Re: Recovery took too long on cuttlefish

Stefan Priebe <s.priebe@xxxxxxxxxxxx> · Wed, 13 Nov 2013 20:59:25 +0100

Am 13.11.2013 20:48, schrieb Andrey Korolyov:
In attached file I added two slices of degraded PGs for a first example
and they belongs to completely different sets of OSD. I had to report
that lowering
'osd recovery delay start'
to default 15s value increased recovery speed a lot but documentation
says that is should affect only immediate post-peering behaviour (at
least in my understanding). I wonder why it affects regular recovery
procedure where is no place for remapping and corresponding peering events.

I had the same try these ones under [osd] section:

        osd_recover_clone_overlap = false

        filestore_max_sync_interval = 15
        filestore queue max ops = 500
        filestore_queue_committing_max_ops = 5000
        filestore_queue_max_bytes = 419430400
        filestore_queue_committing_max_bytes = 419430400

  filestore_wbthrottle_xfs_bytes_start_flusher = 125829120
  filestore_wbthrottle_xfs_bytes_hard_limit = 419430400
  filestore_wbthrottle_xfs_ios_start_flusher = 5000
  filestore_wbthrottle_xfs_ios_hard_limit = 50000
  filestore_wbthrottle_xfs_inodes_start_flusher = 1000
  filestore_wbthrottle_xfs_inodes_hard_limit = 10000

On 11/13/2013 09:51 PM, Gregory Farnum wrote:
How did you generate these scenarios? At first glance it looks to me
like you've got very low limits set on how many PGs an OSD can be
recovering at once, and in the first example they were all targeted to
that one OSD, while in the second they were distributed.
-Greg
Software Engineer #42 @ http://inktank.com | http://ceph.com

On Wed, Nov 13, 2013 at 3:00 AM, Andrey Korolyov <andrey@xxxxxxx> wrote:
Hello,

Using 5c65e1ee3932a021cfd900a74cdc1d43b9103f0f with
large amount of data commit and relatively low PG rate,
I`ve observed unexplainable long recovery times for PGs
even if the degraded object count is almost zero:

04:44:42.521896 mon.0 [INF] pgmap v24807947: 2048 pgs: 911 active+clean,
1131 active+recovery_wait, 6 active+recovering; 5389 GB data, 16455 GB
used, 87692 GB / 101 TB avail; 5839KB/s rd, 2986KB/s wr, 567op/s;
865/4162926 degraded (0.021%);  recovering 2 o/s, 9251KB/s

at this moment we have freshly restarted cluster and large amount of PGs
in recovery_wait state; after a couple of minutes picture changes a little:

2013-11-13 05:30:18.020093 mon.0 [INF] pgmap v24809483: 2048 pgs: 939
active+clean, 1105 active+recovery_wait, 4 active+recovering; 5394 GB
data, 16472 GB used, 87676 GB / 101 TB avail; 1627KB/s rd, 3866KB/s wr,
1499op/s; 2456/4167201 degraded (0.059%)

and after a couple of hours we`re reaching a peak by degraded objects,
PGs still moving to active+clean:

2013-11-13 10:05:36.245917 mon.0 [INF] pgmap v24816326: 2048 pgs: 1191
active+clean, 854 active+recovery_wait, 3 active+recovering; 5467 GB
data, 16690 GB used, 87457 GB / 101 TB avail; 16339KB/s rd, 18006KB/s
wr, 16025op/s; 23495/4223061 degraded (0.556%)

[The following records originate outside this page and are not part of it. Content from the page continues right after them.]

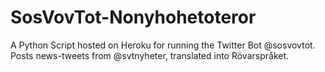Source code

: # SosVovTot-Nonyhohetoteror
A Python Script hosted on Heroku for running the Twitter Bot @sosvovtot.
Posts news-tweets from @svtnyheter, translated into Rövarspråket.
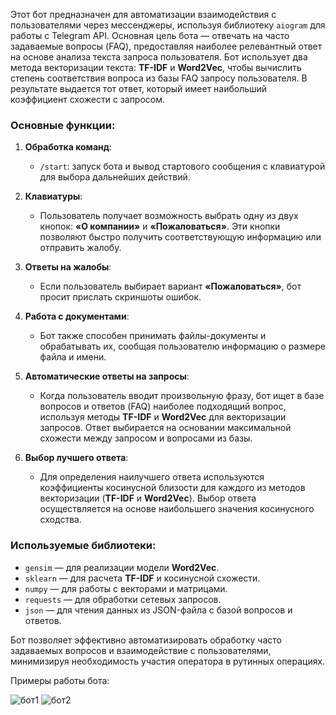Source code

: Этот бот предназначен для автоматизации взаимодействия с пользователями через мессенджеры, используя библиотеку `aiogram` для работы с Telegram API. Основная цель бота — отвечать на часто задаваемые вопросы (FAQ), предоставляя наиболее релевантный ответ на основе анализа текста запроса пользователя. Бот использует два метода векторизации текста: **TF-IDF** и **Word2Vec**, чтобы вычислить степень соответствия вопроса из базы FAQ запросу пользователя. В результате выдается тот ответ, который имеет наибольший коэффициент схожести с запросом.

### Основные функции:
1. **Обработка команд**:
   - `/start`: запуск бота и вывод стартового сообщения с клавиатурой для выбора дальнейших действий.
   
2. **Клавиатуры**:
   - Пользователь получает возможность выбрать одну из двух кнопок: **«О компании»** и **«Пожаловаться»**. Эти кнопки позволяют быстро получить соответствующую информацию или отправить жалобу.

3. **Ответы на жалобы**:
   - Если пользователь выбирает вариант **«Пожаловаться»**, бот просит прислать скриншоты ошибок.

4. **Работа с документами**:
   - Бот также способен принимать файлы-документы и обрабатывать их, сообщая пользователю информацию о размере файла и имени.

5. **Автоматические ответы на запросы**:
   - Когда пользователь вводит произвольную фразу, бот ищет в базе вопросов и ответов (FAQ) наиболее подходящий вопрос, используя методы **TF-IDF** и **Word2Vec** для векторизации запросов. Ответ выбирается на основании максимальной схожести между запросом и вопросами из базы.

6. **Выбор лучшего ответа**:
   - Для определения наилучшего ответа используются коэффициенты косинусной близости для каждого из методов векторизации (**TF-IDF** и **Word2Vec**). Выбор ответа осуществляется на основе наибольшего значения косинусного сходства.

### Используемые библиотеки:
- `gensim` — для реализации модели **Word2Vec**.
- `sklearn` — для расчета **TF-IDF** и косинусной схожести.
- `numpy` — для работы с векторами и матрицами.
- `requests` — для обработки сетевых запросов.
- `json` — для чтения данных из JSON-файла с базой вопросов и ответов.
  
Бот позволяет эффективно автоматизировать обработку часто задаваемых вопросов и взаимодействие с пользователями, минимизируя необходимость участия оператора в рутинных операциях.

Примеры работы бота:

![бот1](https://github.com/user-attachments/assets/039eaec5-ab83-4e49-81e9-cb40fd084311)
![бот2](https://github.com/user-attachments/assets/caa1292f-f182-4d83-8658-f7dc0fa56acc)
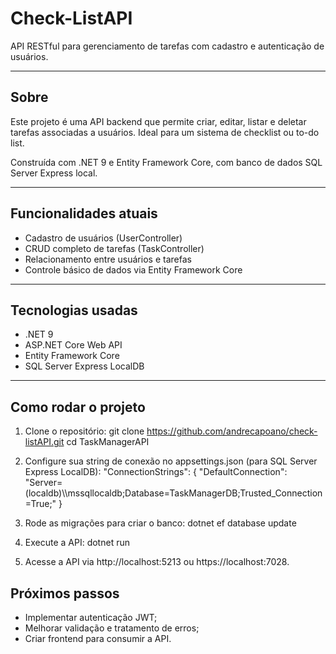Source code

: # Check-ListAPI

API RESTful para gerenciamento de tarefas com cadastro e autenticação de usuários.

---

## Sobre

Este projeto é uma API backend que permite criar, editar, listar e deletar tarefas associadas a usuários. Ideal para um sistema de checklist ou to-do list. 

Construída com .NET 9 e Entity Framework Core, com banco de dados SQL Server Express local.

---

## Funcionalidades atuais

- Cadastro de usuários (UserController)
- CRUD completo de tarefas (TaskController)
- Relacionamento entre usuários e tarefas
- Controle básico de dados via Entity Framework Core

---

## Tecnologias usadas

- .NET 9
- ASP.NET Core Web API
- Entity Framework Core
- SQL Server Express LocalDB

---

## Como rodar o projeto

1. Clone o repositório:
   git clone https://github.com/andrecapoano/check-listAPI.git
   cd TaskManagerAPI

2. Configure sua string de conexão no appsettings.json (para SQL Server Express LocalDB):
    "ConnectionStrings": {
        "DefaultConnection": "Server=(localdb)\\\\mssqllocaldb;Database=TaskManagerDB;Trusted_Connection=True;"
}

3. Rode as migrações para criar o banco:
    dotnet ef database update

4. Execute a API:
    dotnet run

5. Acesse a API via http://localhost:5213 ou https://localhost:7028.

## Próximos passos

* Implementar autenticação JWT;
* Melhorar validação e tratamento de erros;
* Criar frontend para consumir a API.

After peak was passed, object count starts to decrease and seems cluster
will reach completely clean state in next ten hours.

For example, with PG count ten times higher recovery goes way faster:

2013-11-05 03:20:56.330767 mon.0 [INF] pgmap v24143721: 27648 pgs: 26171
active+clean, 1474 active+recovery_wait, 3 active+recovering; 7855 GB
data, 25609 GB used, 78538 GB / 101 TB avail; 3
298KB/s rd, 7746KB/s wr, 3581op/s; 183/6554634 degraded (0.003%)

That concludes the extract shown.